Она увернулась в последний момент. Упала на живот, резко развернувшись, пнула армейским ботинком по коленям. Он не удержался.
— Извини.
Она нажала на курок…
Над головой пролетали вражеские самолеты. Внизу трещали выстрелы. Свистели сирены Бастиона…
На плече алым цветом брызнул горячий родник. И тут же умер, струйками стекая вниз по разорванному защитному костюму.
В руках Черного дымился пистолет. Ее собственный скромно молчал в руке. Говорили же ей… Считай пули…
Удар в челюсть свалил ее наземь.
Перед глазами вертелась выщербленная выстрелами земля. Земля дробилась на мелкие кусочки. Как в детском калейдоскопе. Видимо, ее старая маска треснула от удара.
В ушах зазвенело. Коротко пискнул и обжег ухо наушник внутренней связи.
Герои не умирают лежа.

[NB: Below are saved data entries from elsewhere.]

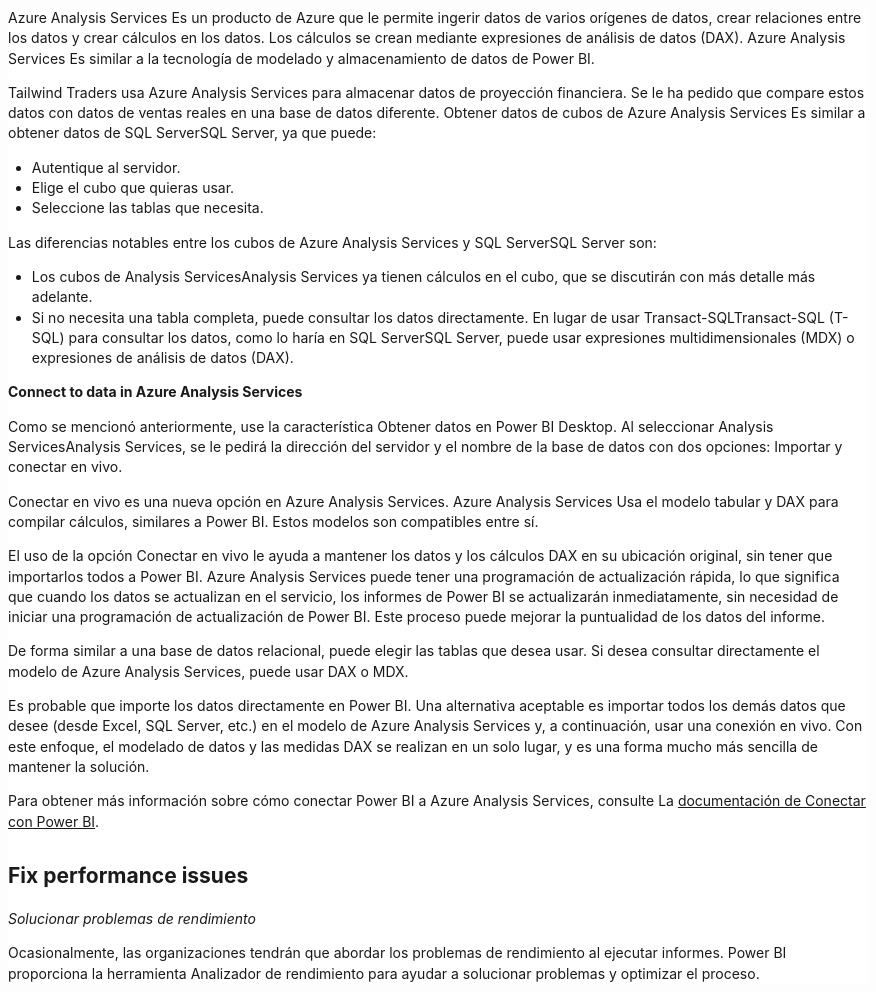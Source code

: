 Azure Analysis Services Es un producto de Azure que le permite ingerir datos de varios orígenes de datos, crear relaciones entre los datos y crear cálculos en los datos. 
Los cálculos se crean mediante expresiones de análisis de datos (DAX). Azure Analysis Services Es similar a la tecnología de modelado y almacenamiento de datos de Power BI.

Tailwind Traders usa Azure Analysis Services para almacenar datos de proyección financiera. Se le ha pedido que compare estos datos con datos de ventas reales en una base de datos diferente. Obtener datos de cubos de Azure Analysis Services Es similar a obtener datos de SQL ServerSQL Server, ya que puede:

- Autentique al servidor.
- Elige el cubo que quieras usar.
- Seleccione las tablas que necesita.

Las diferencias notables entre los cubos de Azure Analysis Services y SQL ServerSQL Server son:

- Los cubos de Analysis ServicesAnalysis Services ya tienen cálculos en el cubo, que se discutirán con más detalle más adelante.
- Si no necesita una tabla completa, puede consultar los datos directamente. En lugar de usar Transact-SQLTransact-SQL (T-SQL) para consultar los datos, como lo haría en SQL ServerSQL Server, puede usar expresiones multidimensionales (MDX) o expresiones de análisis de datos (DAX).

**Connect to data in Azure Analysis Services**

Como se mencionó anteriormente, use la característica Obtener datos en Power BI Desktop. Al seleccionar Analysis ServicesAnalysis Services, se le pedirá la dirección del servidor y el nombre de la base de datos con dos opciones: Importar y conectar en vivo.

Conectar en vivo es una nueva opción en Azure Analysis Services. 
Azure Analysis Services Usa el modelo tabular y DAX para compilar cálculos, similares a Power BI. 
Estos modelos son compatibles entre sí.

El uso de la opción Conectar en vivo le ayuda a mantener los datos y los cálculos DAX en su ubicación original, sin tener que importarlos todos a Power BI. Azure Analysis Services puede tener una programación de actualización rápida, lo que significa que cuando los datos se actualizan en el servicio, los informes de Power BI se actualizarán inmediatamente, sin necesidad de iniciar una programación de actualización de Power BI. Este proceso puede mejorar la puntualidad de los datos del informe.

De forma similar a una base de datos relacional, puede elegir las tablas que desea usar. Si desea consultar directamente el modelo de Azure Analysis Services, puede usar DAX o MDX.

Es probable que importe los datos directamente en Power BI. Una alternativa aceptable es importar todos los demás datos que desee (desde Excel, SQL Server, etc.) en el modelo de Azure Analysis Services y, a continuación, usar una conexión en vivo. Con este enfoque, el modelado de datos y las medidas DAX se realizan en un solo lugar, y es una forma mucho más sencilla de mantener la solución.

Para obtener más información sobre cómo conectar Power BI a Azure Analysis Services, consulte La [documentación de Conectar con Power BI](https://docs.microsoft.com/en-us/azure/analysis-services/analysis-services-connect-pbi/).

## Fix performance issues
_Solucionar problemas de rendimiento_

Ocasionalmente, las organizaciones tendrán que abordar los problemas de rendimiento al ejecutar informes. Power BI proporciona la herramienta Analizador de rendimiento para ayudar a solucionar problemas y optimizar el proceso.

Герои умирают, глядя в лицо врага.
Подняв руки, она со стоном встала. Пошатываясь, повернулась к Черному. Тот стоял, подбоченившись. Разглядывал ее. Сверху вниз. Ублюдок.
Светофильтр пополз со скрипом вверх, открыв лицо. Маска с шипением отошла от кожи. Горячий воздух ворвался в легкие.

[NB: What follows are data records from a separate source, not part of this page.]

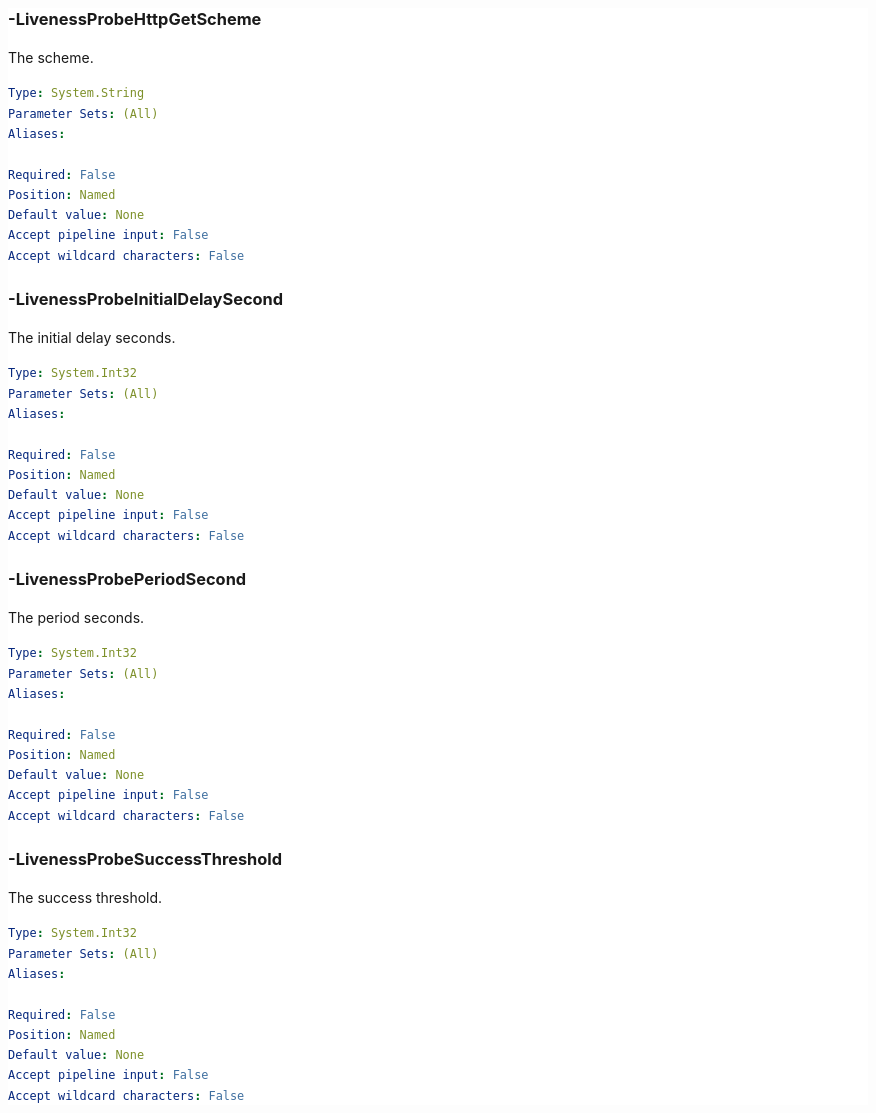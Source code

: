### -LivenessProbeHttpGetScheme
The scheme.

```yaml
Type: System.String
Parameter Sets: (All)
Aliases:

Required: False
Position: Named
Default value: None
Accept pipeline input: False
Accept wildcard characters: False
```

### -LivenessProbeInitialDelaySecond
The initial delay seconds.

```yaml
Type: System.Int32
Parameter Sets: (All)
Aliases:

Required: False
Position: Named
Default value: None
Accept pipeline input: False
Accept wildcard characters: False
```

### -LivenessProbePeriodSecond
The period seconds.

```yaml
Type: System.Int32
Parameter Sets: (All)
Aliases:

Required: False
Position: Named
Default value: None
Accept pipeline input: False
Accept wildcard characters: False
```

### -LivenessProbeSuccessThreshold
The success threshold.

```yaml
Type: System.Int32
Parameter Sets: (All)
Aliases:

Required: False
Position: Named
Default value: None
Accept pipeline input: False
Accept wildcard characters: False
```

Черный вздрогнул. Легонько ударил себя по гермошлему. Опустил пистолет.
— Айрин?
--
— Айрин? Ты в порядке?
Она лежала в тени бетонного перекрытия. Еще один рухнувший недострой. Остов гиганта старой эры.
Плечо распухло. Пуля вырвала шмат мяса. Не зря их когда-то запретили.
Зашуршал целлофан. Звук рвущейся ткани. Звон склянок. Резкий запах анестетика. Нашатырь под носом.
— Дыши.
Она послушно дышала. Он перевязывал ее плечо.
Остатки гермошлема, как осколки кокосового ореха, лежали на коленях. Красный огонек все еще мерцал. 12 часов.
Забавно. Оружейники всего мира бьются день и ночь, чтобы создать оружие, которое будет стрелять точнее, быстрее. Смертоноснее. А заказчики после пары проб и несчастных случаев объявляют новомодный образец запрещенным. Убирают целыми партиями на склады. Чтобы во время войны плюнуть на свои же слова и остаться в выигрыше, вооружив солдат самым опасным оружием.
Они оказались внутри бетонного блока. Перевалочный пункт? Или сторожка Хассов…
Выложенный битым кирпичом очаг. Куча угля в мешке старой фасовки — 10 килограмм. Прокопченный железный чайник. Кожаный ящичек с намалеванным краской крестом. Автомат в узком окне-бойнице. Фляги с водой под засаленной мешковиной.
— Лучше?
Она кивнула. Сжав зубы, поднялась с пола, пошатываясь, пересела в тень к стене.
Он отошел к очагу. Завозился с чайником.
— Зачем мы здесь?
Саркастичный взгляд через плечо.
— А где бы ты хотела оказаться? В главной приемной Хассов?
Она подтянула колени к груди. Прислонилась спиной к холодному бетону. Шум выстрелов здесь был почти не слышен.
— Ты не ответил. Почему ты на их стороне? Почему мы здесь?
— Ты, как и раньше, задаешь слишком много вопросов. И они опять с двойным дном. Не люблю психологов.
Чайник довольно зашипел, подставляя бока теплому огню. Он отвернулся к окну. Высокий, плечистый. Гулливер в стране лилипутов.
— Варран? Так зачем?
Обреченный вздох.
Ты не тот человек, которому я мог бы это открыть.
— А кто будет тем?
— Никто.
— А как же твой лучший…
— Я сказал, никто.
Голос прозвучал как удар хлыста. Она хотела спросить что-то еще…но замолчала. Смысл фразы доходил толчками.